Volunteers for each trip met at 5 a.m. at the Shrine of the True Cross and caravanned over with food, water, chainsaws, ladders, tools, generators, two to three trailers carrying front-end loading tractors, garden-style tractors, and a backhoe.
Dunn said Auxiliary Bishop George Sheltz granted the Knights permission to borrow some equipment from the Catholic Cemetery noting the people from Louisiana were so helpful to the Archdiocese of Galveston-Houston after Harvey, he wanted to do whatever was necessary to aid in the relief efforts.
The Shrine of the True Cross pastor showed his support by giving a blessing to the volunteers before each trip.
“Father (Larry) Wilson met us in the parking lot before we left each time and would be waiting for us when we returned around 6-7 in the evening,” said Dunn.

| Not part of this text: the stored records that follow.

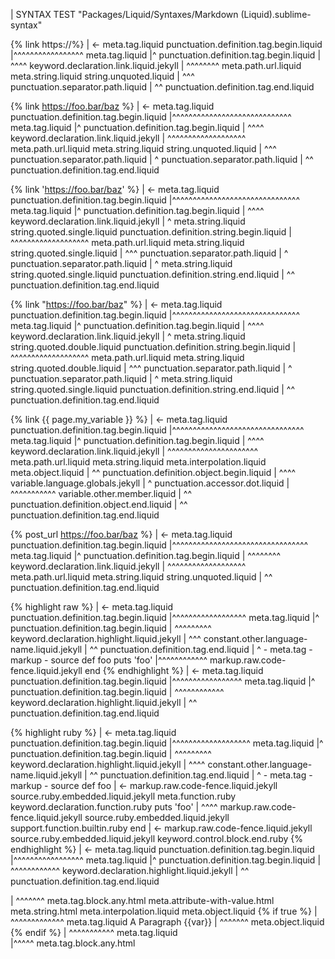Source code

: | SYNTAX TEST "Packages/Liquid/Syntaxes/Markdown (Liquid).sublime-syntax"

{% link https://%}
| <- meta.tag.liquid punctuation.definition.tag.begin.liquid
|^^^^^^^^^^^^^^^^^ meta.tag.liquid
|^ punctuation.definition.tag.begin.liquid
|  ^^^^ keyword.declaration.link.liquid.jekyll
|       ^^^^^^^^ meta.path.url.liquid meta.string.liquid string.unquoted.liquid
|            ^^^ punctuation.separator.path.liquid
|               ^^ punctuation.definition.tag.end.liquid

{% link https://foo.bar/baz %}
| <- meta.tag.liquid punctuation.definition.tag.begin.liquid
|^^^^^^^^^^^^^^^^^^^^^^^^^^^^^ meta.tag.liquid
|^ punctuation.definition.tag.begin.liquid
|  ^^^^ keyword.declaration.link.liquid.jekyll
|       ^^^^^^^^^^^^^^^^^^^ meta.path.url.liquid meta.string.liquid string.unquoted.liquid
|            ^^^ punctuation.separator.path.liquid
|                      ^ punctuation.separator.path.liquid
|                           ^^ punctuation.definition.tag.end.liquid

{% link 'https://foo.bar/baz' %}
| <- meta.tag.liquid punctuation.definition.tag.begin.liquid
|^^^^^^^^^^^^^^^^^^^^^^^^^^^^^^^ meta.tag.liquid
|^ punctuation.definition.tag.begin.liquid
|  ^^^^ keyword.declaration.link.liquid.jekyll
|       ^ meta.string.liquid string.quoted.single.liquid punctuation.definition.string.begin.liquid
|        ^^^^^^^^^^^^^^^^^^^ meta.path.url.liquid meta.string.liquid string.quoted.single.liquid
|             ^^^ punctuation.separator.path.liquid
|                       ^ punctuation.separator.path.liquid
|                           ^ meta.string.liquid string.quoted.single.liquid punctuation.definition.string.end.liquid
|                             ^^ punctuation.definition.tag.end.liquid

{% link "https://foo.bar/baz" %}
| <- meta.tag.liquid punctuation.definition.tag.begin.liquid
|^^^^^^^^^^^^^^^^^^^^^^^^^^^^^^^ meta.tag.liquid
|^ punctuation.definition.tag.begin.liquid
|  ^^^^ keyword.declaration.link.liquid.jekyll
|       ^ meta.string.liquid string.quoted.double.liquid punctuation.definition.string.begin.liquid
|        ^^^^^^^^^^^^^^^^^^^ meta.path.url.liquid meta.string.liquid string.quoted.double.liquid
|             ^^^ punctuation.separator.path.liquid
|                       ^ punctuation.separator.path.liquid
|                           ^ meta.string.liquid string.quoted.single.liquid punctuation.definition.string.end.liquid
|                             ^^ punctuation.definition.tag.end.liquid

{% link {{ page.my_variable }} %}
| <- meta.tag.liquid punctuation.definition.tag.begin.liquid
|^^^^^^^^^^^^^^^^^^^^^^^^^^^^^^^^ meta.tag.liquid
|^ punctuation.definition.tag.begin.liquid
|  ^^^^ keyword.declaration.link.liquid.jekyll
|       ^^^^^^^^^^^^^^^^^^^^^^ meta.path.url.liquid meta.string.liquid meta.interpolation.liquid meta.object.liquid
|       ^^ punctuation.definition.object.begin.liquid
|          ^^^^ variable.language.globals.jekyll
|              ^ punctuation.accessor.dot.liquid
|               ^^^^^^^^^^^ variable.other.member.liquid
|                           ^^ punctuation.definition.object.end.liquid
|                              ^^ punctuation.definition.tag.end.liquid

{% post_url https://foo.bar/baz %}
| <- meta.tag.liquid punctuation.definition.tag.begin.liquid
|^^^^^^^^^^^^^^^^^^^^^^^^^^^^^^^^^ meta.tag.liquid
|^ punctuation.definition.tag.begin.liquid
|  ^^^^^^^^ keyword.declaration.link.liquid.jekyll
|           ^^^^^^^^^^^^^^^^^^^ meta.path.url.liquid meta.string.liquid string.unquoted.liquid
|                               ^^ punctuation.definition.tag.end.liquid

{% highlight raw %}
| <- meta.tag.liquid punctuation.definition.tag.begin.liquid
|^^^^^^^^^^^^^^^^^^ meta.tag.liquid
|^ punctuation.definition.tag.begin.liquid
|  ^^^^^^^^^ keyword.declaration.highlight.liquid.jekyll
|            ^^^ constant.other.language-name.liquid.jekyll
|                ^^ punctuation.definition.tag.end.liquid
|                  ^ - meta.tag - markup - source
def foo
  puts 'foo'
|^^^^^^^^^^^^ markup.raw.code-fence.liquid.jekyll
end
{% endhighlight %}
| <- meta.tag.liquid punctuation.definition.tag.begin.liquid
|^^^^^^^^^^^^^^^^^ meta.tag.liquid
|^ punctuation.definition.tag.begin.liquid
|  ^^^^^^^^^^^^ keyword.declaration.highlight.liquid.jekyll
|               ^^ punctuation.definition.tag.end.liquid

{% highlight ruby %}
| <- meta.tag.liquid punctuation.definition.tag.begin.liquid
|^^^^^^^^^^^^^^^^^^^ meta.tag.liquid
|^ punctuation.definition.tag.begin.liquid
|  ^^^^^^^^^ keyword.declaration.highlight.liquid.jekyll
|            ^^^^ constant.other.language-name.liquid.jekyll
|                 ^^ punctuation.definition.tag.end.liquid
|                   ^ - meta.tag - markup - source
def foo
| <- markup.raw.code-fence.liquid.jekyll source.ruby.embedded.liquid.jekyll meta.function.ruby keyword.declaration.function.ruby
  puts 'foo'
| ^^^^ markup.raw.code-fence.liquid.jekyll source.ruby.embedded.liquid.jekyll support.function.builtin.ruby
end
| <- markup.raw.code-fence.liquid.jekyll source.ruby.embedded.liquid.jekyll keyword.control.block.end.ruby
{% endhighlight %}
| <- meta.tag.liquid punctuation.definition.tag.begin.liquid
|^^^^^^^^^^^^^^^^^ meta.tag.liquid
|^ punctuation.definition.tag.begin.liquid
|  ^^^^^^^^^^^^ keyword.declaration.highlight.liquid.jekyll
|               ^^ punctuation.definition.tag.end.liquid


<!--
 --- Test HTML
 -->

<div attrib="{{obj}}">
|            ^^^^^^^ meta.tag.block.any.html meta.attribute-with-value.html meta.string.html meta.interpolation.liquid meta.object.liquid
    {% if true %}
|   ^^^^^^^^^^^^^ meta.tag.liquid
    A Paragraph {{var}}
|               ^^^^^^^ meta.object.liquid
    {% endif %}
|   ^^^^^^^^^^^ meta.tag.liquid
</div>
|^^^^^ meta.tag.block.any.html


<!--
 --- Test CSS
 -->

<style>
    hr {
        {% if true %}
|       ^^^^^^^^^^^^^ source.css.embedded.html meta.property-list.css meta.block.css meta.tag.liquid
|       ^^ punctuation.definition.tag.begin.liquid
|          ^^ keyword.control.conditional.if.liquid
|             ^^^^ constant.language.boolean.liquid
|                  ^^ punctuation.definition.tag.end.liquid
        font-{{family}}: "{{font}}";
|            ^^^^^^^^^^ source.css.embedded.html meta.property-list.css meta.block.css meta.object.liquid
|            ^^ punctuation.definition.object.begin.liquid
|              ^^^^^^ variable.other.liquid
|                    ^^ punctuation.definition.object.end.liquid
|                        ^ meta.string.css string.quoted.double.css punctuation.definition.string.begin.css
|                         ^^^^^^^^ source.css.embedded.html meta.property-list.css meta.block.css meta.property-value.css meta.string.css meta.interpolation.liquid meta.object.liquid
|                         ^^ punctuation.definition.object.begin.liquid
|                           ^^^^ variable.other.liquid
|                               ^^ punctuation.definition.object.end.liquid
|                                 ^ meta.string.css string.quoted.double.css punctuation.definition.string.end.css
        {% endif %}
|       ^^^^^^^^^^^ source.css.embedded.html meta.property-list.css meta.block.css meta.tag.liquid
|       ^^ punctuation.definition.tag.begin.liquid
|          ^^^^^ keyword.control.conditional.end.liquid
|                ^^ punctuation.definition.tag.end.liquid
    }
</style>


<!--
 --- Test JavaScript
 -->

<script>
    function foo({{args_list}}) {
|                ^^^^^^^^^^^^^ source.js.embedded.html meta.function.parameters.js meta.object.liquid
        {% for i in vars %}
|       ^^^^^^^^^^^^^^^^^^^ source.js.embedded.html meta.function.js meta.block.js meta.tag.liquid
        {% endfor %}
|       ^^^^^^^^^^^^ source.js.embedded.html meta.function.js meta.block.js meta.tag.liquid
    }
|   ^ source.js.embedded.html meta.function.js meta.block.js punctuation.section.block.end.js
</script>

Every seven-hour round trip involved clearing yards of downed trees or, in some cases, cutting down trees that were severely damaged.
“We cut up all the lumber and moved it out near the street to be picked up. We did the heavy lifting necessary to get the yards cleaned up,” Dunn said. “We worked in the yards of five homes throughout the project. Most of the homes belonged to senior citizens who were so appreciative of everything we were doing. Even though we brought our own food for lunch, a couple of the residents ordered pizzas for us.”
After seven trips of manpower and more than two months of collecting donations from members, parishioners and the community, a group of Knights and their families drove to Lake Charles one last time on November 15 to present a check for $12,500. These funds are in addition to the nearly $5,600 the Council had paid for project expenses, bringing the total donated for hurricane relief to just over $18,000.
Charles Marcantel, Grand Knight for KC Council 1207 at the Cathedral of the Immaculate Conception, said Dunn called to let him know a group of Knights and their families wanted to drive over to bring the donation along with supplies, and they also wanted to attend Mass.
“I invited him to the 9:30 a.m. Mass since that is the one usually celebrated by Bishop Provost. They were very excited to hear that,” said Marcantel, who recognized the hurricane relief project as a silver lining amid the darkest clouds.
“Council 3217 has proven what Christian love is all about,” Marcantel said. “I told our Knights not to forget this. There are going to be people in need somewhere else in the future that we will need to stand up and go help.”